Work to complete: Below are several entries. Transcribe exactly those lines that fall from the one with "le capacità sulle" through the one with "i problemi sulla", end lines included.

Dataset:
=-=-=-=-=
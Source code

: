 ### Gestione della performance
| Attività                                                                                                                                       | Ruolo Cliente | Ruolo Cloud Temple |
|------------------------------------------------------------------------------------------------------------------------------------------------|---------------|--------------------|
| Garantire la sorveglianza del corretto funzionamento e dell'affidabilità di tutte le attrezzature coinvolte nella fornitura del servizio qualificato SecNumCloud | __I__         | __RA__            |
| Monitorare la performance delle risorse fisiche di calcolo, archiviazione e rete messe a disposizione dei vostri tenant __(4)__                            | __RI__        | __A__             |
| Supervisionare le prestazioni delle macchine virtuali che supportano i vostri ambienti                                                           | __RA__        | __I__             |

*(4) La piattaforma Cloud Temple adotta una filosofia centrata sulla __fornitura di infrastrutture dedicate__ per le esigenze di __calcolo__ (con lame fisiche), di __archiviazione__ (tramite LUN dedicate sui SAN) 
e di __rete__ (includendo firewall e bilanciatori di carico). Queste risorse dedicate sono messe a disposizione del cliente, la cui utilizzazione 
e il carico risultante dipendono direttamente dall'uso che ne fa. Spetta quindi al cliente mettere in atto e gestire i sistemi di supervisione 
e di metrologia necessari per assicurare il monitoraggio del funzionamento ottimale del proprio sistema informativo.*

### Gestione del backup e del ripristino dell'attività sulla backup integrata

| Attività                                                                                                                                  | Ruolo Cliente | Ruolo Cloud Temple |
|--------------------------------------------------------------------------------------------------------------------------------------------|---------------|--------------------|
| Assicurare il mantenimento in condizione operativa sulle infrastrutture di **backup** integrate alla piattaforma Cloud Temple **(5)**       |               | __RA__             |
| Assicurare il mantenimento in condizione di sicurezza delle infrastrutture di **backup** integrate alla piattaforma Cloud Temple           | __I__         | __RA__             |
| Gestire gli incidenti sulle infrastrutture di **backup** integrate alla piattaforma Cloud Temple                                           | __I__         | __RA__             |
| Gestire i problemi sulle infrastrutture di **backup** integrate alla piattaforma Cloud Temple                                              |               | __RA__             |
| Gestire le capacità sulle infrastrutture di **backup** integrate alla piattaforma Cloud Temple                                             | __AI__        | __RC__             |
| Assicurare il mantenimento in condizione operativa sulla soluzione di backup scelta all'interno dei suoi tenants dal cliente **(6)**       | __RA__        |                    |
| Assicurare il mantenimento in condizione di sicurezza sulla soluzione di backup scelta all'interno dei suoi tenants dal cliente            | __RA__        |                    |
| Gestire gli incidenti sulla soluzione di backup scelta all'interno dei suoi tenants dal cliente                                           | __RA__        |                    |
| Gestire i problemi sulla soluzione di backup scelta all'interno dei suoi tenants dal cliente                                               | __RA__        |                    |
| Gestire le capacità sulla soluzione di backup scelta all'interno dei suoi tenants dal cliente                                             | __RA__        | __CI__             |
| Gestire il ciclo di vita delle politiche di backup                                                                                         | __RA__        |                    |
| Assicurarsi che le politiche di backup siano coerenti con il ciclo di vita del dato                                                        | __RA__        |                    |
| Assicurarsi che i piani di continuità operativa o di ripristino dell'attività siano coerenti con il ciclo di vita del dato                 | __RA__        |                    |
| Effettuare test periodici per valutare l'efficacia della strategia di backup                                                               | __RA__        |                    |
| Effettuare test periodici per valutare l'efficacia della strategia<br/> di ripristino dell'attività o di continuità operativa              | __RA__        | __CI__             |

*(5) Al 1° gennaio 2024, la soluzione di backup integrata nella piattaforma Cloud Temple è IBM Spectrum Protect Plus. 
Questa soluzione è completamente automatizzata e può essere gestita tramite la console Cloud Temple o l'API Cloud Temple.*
=-=-=-=-=
Task response:
| Gestire le capacità sulle infrastrutture di **backup** integrate alla piattaforma Cloud Temple                                             | __AI__        | __RC__             |
| Assicurare il mantenimento in condizione operativa sulla soluzione di backup scelta all'interno dei suoi tenants dal cliente **(6)**       | __RA__        |                    |
| Assicurare il mantenimento in condizione di sicurezza sulla soluzione di backup scelta all'interno dei suoi tenants dal cliente            | __RA__        |                    |
| Gestire gli incidenti sulla soluzione di backup scelta all'interno dei suoi tenants dal cliente                                           | __RA__        |                    |
| Gestire i problemi sulla soluzione di backup scelta all'interno dei suoi tenants dal cliente                                               | __RA__        |                    |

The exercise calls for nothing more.